*** EXERCISE DATA ***
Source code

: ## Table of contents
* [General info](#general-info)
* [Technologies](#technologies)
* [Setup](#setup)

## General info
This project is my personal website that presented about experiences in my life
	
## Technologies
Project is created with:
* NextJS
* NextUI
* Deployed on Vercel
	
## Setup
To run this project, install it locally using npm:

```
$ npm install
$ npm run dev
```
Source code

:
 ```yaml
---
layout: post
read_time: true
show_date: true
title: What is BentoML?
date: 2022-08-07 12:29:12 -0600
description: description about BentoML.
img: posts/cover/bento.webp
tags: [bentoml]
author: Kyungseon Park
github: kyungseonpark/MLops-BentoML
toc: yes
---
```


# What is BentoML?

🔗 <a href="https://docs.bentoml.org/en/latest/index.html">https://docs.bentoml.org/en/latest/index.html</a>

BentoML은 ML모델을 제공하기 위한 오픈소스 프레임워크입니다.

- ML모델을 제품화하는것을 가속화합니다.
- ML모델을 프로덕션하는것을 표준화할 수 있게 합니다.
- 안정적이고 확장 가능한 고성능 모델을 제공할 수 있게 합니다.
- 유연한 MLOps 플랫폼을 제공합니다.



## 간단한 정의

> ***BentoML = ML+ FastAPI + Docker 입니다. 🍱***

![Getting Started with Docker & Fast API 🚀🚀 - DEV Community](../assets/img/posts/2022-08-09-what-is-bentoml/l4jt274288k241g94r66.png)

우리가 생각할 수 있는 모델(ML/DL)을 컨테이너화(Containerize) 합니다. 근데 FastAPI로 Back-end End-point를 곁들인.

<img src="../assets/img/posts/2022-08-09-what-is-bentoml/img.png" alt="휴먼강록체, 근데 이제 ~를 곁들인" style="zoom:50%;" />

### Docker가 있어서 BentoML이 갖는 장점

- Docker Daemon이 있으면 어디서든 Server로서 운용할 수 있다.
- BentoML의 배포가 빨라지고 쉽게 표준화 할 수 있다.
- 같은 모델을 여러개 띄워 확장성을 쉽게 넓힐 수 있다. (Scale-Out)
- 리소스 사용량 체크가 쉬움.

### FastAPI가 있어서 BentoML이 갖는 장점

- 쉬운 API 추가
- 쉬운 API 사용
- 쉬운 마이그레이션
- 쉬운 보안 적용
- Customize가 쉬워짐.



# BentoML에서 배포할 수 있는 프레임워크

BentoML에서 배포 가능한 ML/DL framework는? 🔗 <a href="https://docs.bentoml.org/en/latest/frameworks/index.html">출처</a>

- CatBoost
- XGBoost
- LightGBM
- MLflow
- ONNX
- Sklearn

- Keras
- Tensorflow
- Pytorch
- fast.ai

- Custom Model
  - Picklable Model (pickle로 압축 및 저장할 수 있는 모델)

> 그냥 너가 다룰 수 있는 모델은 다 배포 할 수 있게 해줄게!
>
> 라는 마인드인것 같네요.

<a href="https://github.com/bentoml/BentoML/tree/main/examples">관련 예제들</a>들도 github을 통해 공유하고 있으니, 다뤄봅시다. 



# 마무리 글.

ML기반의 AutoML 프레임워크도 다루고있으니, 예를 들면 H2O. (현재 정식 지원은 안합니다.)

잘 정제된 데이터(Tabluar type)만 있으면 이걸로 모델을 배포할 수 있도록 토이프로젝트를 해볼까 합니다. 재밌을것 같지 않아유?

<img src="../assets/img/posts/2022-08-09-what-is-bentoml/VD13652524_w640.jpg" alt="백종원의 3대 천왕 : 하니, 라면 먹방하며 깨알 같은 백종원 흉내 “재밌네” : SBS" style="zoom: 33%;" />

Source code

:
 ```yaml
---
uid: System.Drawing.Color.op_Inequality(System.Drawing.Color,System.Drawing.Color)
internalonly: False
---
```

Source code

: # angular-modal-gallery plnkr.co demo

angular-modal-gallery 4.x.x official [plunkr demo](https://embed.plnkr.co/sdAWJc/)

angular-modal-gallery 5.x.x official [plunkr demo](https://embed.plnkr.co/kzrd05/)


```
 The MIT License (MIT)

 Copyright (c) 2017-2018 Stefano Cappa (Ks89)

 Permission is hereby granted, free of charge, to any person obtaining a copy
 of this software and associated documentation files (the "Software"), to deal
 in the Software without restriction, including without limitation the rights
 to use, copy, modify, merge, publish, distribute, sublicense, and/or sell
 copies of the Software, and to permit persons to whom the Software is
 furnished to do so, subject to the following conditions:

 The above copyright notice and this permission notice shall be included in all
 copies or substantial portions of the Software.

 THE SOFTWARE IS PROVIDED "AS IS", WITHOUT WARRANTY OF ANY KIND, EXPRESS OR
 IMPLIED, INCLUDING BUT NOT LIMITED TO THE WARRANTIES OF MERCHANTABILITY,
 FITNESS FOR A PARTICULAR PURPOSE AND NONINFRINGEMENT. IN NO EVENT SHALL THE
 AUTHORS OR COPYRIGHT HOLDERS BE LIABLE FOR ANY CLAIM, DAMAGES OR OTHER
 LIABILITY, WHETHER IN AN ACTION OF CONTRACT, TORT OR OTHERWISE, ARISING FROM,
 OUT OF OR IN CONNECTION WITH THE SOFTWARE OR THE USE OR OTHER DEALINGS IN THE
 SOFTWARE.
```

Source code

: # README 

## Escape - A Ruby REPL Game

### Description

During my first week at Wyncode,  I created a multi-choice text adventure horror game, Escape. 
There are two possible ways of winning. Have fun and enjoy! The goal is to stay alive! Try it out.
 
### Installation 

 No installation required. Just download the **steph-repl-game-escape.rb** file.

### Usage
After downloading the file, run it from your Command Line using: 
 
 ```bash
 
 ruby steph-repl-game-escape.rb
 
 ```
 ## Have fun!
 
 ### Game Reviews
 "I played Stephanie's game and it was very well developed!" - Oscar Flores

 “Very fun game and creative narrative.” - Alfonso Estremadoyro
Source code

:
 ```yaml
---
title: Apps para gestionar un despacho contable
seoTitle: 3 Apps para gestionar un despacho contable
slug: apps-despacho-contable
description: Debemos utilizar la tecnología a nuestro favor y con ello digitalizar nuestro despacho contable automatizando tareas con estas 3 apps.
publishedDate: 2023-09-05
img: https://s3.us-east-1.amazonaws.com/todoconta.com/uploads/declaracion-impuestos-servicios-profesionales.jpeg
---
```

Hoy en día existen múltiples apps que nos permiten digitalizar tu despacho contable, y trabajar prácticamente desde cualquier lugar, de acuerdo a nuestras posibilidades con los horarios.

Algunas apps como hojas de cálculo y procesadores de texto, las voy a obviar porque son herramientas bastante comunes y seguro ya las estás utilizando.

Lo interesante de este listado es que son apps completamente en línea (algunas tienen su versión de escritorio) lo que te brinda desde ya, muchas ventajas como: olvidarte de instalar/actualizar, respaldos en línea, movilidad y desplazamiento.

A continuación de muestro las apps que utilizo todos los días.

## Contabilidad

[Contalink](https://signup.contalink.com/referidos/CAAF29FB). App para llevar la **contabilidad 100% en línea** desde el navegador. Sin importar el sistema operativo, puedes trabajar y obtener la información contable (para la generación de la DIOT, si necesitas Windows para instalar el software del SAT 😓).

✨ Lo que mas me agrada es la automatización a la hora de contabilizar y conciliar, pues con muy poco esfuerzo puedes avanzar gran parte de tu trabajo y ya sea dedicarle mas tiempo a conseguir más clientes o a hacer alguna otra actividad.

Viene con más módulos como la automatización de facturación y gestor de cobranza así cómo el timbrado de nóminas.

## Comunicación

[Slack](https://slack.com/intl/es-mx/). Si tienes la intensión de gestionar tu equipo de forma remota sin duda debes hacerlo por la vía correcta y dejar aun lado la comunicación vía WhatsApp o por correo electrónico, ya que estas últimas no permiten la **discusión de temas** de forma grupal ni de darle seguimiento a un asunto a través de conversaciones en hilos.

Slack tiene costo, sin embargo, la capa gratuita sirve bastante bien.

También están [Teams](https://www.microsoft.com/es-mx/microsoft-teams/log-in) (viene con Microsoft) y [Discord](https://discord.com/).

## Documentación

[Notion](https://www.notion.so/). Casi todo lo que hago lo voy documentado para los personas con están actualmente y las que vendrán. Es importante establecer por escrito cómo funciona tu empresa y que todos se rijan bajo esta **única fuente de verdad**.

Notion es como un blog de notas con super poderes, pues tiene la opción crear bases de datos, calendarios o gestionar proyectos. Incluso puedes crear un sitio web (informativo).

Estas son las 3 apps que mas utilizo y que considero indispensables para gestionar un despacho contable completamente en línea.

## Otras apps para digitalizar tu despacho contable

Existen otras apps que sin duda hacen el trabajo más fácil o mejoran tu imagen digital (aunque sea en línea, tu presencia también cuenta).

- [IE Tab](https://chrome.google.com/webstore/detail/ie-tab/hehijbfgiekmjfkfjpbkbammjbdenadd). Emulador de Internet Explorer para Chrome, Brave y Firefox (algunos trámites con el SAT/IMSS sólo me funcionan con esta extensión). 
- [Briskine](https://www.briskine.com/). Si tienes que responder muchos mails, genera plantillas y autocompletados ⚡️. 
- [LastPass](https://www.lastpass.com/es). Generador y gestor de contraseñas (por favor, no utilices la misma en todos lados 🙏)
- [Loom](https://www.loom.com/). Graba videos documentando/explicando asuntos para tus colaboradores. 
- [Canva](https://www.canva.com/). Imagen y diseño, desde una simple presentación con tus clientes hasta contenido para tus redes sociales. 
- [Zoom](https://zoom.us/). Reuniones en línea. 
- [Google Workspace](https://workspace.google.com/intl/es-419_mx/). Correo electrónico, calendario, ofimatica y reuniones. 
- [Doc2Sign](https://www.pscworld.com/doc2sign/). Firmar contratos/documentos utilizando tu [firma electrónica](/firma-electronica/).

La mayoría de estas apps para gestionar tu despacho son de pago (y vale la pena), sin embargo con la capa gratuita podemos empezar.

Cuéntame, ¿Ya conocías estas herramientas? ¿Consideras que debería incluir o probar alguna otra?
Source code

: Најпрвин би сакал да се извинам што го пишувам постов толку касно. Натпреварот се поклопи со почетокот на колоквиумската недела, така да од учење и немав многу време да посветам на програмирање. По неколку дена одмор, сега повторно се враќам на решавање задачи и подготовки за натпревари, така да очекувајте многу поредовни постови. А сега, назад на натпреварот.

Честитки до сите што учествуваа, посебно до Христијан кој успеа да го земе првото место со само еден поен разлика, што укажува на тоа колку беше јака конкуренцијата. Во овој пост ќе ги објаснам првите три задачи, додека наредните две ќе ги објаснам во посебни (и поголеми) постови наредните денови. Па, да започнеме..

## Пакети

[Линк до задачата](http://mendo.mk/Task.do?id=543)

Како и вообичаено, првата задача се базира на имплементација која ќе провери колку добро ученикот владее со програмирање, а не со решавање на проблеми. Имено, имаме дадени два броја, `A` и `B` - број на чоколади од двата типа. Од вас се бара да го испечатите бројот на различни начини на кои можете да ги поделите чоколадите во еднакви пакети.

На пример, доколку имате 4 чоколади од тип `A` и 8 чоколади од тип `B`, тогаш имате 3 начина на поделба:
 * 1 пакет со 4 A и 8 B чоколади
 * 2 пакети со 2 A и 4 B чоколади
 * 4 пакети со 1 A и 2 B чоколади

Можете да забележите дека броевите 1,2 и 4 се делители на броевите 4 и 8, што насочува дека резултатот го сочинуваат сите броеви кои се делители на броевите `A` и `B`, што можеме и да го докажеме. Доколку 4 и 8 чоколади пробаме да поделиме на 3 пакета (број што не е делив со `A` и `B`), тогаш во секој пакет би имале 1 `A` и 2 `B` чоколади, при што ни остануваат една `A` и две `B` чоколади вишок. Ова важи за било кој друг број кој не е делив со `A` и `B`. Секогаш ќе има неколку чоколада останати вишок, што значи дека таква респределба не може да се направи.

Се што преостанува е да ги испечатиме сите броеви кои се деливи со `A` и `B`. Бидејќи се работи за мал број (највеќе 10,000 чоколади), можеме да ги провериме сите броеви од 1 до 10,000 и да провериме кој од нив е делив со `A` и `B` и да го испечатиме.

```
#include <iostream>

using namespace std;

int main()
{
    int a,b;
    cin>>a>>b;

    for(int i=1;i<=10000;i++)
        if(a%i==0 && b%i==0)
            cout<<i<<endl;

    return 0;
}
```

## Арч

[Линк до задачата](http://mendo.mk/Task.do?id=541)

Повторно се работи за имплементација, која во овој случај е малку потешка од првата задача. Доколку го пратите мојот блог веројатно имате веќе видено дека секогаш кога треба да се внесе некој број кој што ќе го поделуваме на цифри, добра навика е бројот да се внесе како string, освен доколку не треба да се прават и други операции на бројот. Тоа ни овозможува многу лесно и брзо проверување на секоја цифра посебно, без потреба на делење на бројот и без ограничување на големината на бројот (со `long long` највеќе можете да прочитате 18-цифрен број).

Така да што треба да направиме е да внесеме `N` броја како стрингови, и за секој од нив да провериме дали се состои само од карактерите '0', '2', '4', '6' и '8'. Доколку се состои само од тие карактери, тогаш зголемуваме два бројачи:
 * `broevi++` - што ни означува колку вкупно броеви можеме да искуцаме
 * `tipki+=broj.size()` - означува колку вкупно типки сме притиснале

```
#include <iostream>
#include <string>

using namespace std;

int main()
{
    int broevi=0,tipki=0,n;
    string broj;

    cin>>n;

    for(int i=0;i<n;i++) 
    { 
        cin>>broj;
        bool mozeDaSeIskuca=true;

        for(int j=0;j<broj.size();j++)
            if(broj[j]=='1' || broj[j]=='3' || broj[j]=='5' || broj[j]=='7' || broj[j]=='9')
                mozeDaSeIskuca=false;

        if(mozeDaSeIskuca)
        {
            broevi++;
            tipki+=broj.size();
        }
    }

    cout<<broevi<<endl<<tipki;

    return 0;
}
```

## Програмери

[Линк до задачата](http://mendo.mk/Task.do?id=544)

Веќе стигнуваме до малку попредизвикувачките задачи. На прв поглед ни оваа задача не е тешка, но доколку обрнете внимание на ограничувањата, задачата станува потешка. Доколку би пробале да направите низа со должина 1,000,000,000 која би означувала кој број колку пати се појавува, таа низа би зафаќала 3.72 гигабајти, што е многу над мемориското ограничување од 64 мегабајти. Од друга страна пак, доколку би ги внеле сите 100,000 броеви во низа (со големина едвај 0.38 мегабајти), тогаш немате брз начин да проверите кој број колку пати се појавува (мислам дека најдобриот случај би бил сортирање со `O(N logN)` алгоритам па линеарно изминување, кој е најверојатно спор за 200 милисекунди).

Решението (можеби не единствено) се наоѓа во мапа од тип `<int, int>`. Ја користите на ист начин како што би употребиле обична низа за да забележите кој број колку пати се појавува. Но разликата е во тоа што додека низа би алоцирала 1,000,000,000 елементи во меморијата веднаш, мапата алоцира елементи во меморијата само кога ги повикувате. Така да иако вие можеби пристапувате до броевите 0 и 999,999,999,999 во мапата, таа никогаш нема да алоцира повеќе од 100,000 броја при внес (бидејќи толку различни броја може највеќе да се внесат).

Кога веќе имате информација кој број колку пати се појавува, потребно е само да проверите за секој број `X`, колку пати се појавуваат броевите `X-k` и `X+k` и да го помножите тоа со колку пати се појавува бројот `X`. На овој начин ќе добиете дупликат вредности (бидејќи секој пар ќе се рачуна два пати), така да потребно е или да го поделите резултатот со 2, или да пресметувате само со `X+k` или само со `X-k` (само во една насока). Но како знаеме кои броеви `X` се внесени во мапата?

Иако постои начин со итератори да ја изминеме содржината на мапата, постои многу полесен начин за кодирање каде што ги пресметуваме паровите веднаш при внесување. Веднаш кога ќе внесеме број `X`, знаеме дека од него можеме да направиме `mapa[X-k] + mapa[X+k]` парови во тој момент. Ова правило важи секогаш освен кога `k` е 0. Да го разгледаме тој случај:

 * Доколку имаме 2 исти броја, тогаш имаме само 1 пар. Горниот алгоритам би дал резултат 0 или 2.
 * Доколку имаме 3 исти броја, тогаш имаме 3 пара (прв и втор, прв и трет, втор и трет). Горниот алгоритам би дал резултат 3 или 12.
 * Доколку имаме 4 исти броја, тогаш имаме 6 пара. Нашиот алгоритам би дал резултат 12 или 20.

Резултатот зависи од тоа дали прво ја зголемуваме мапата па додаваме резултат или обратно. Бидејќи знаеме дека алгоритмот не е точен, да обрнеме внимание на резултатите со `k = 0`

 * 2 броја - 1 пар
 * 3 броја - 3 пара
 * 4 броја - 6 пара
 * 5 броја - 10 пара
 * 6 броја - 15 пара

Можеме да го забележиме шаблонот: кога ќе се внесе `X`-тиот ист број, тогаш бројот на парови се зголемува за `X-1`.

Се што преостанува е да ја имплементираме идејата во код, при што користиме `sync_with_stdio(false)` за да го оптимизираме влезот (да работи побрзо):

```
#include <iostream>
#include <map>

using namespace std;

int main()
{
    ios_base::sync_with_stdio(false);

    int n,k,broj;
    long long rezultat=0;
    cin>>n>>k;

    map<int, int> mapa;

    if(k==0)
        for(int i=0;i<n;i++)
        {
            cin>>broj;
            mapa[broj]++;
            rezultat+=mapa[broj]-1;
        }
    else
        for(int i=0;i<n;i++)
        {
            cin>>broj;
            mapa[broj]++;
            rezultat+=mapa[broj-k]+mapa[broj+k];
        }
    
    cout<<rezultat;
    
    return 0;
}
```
***
Lines from the records above that hold "BentoML이" are the ones to list.

**RESPONSE FOR THIS EXERCISE:**
### Docker가 있어서 BentoML이 갖는 장점
### FastAPI가 있어서 BentoML이 갖는 장점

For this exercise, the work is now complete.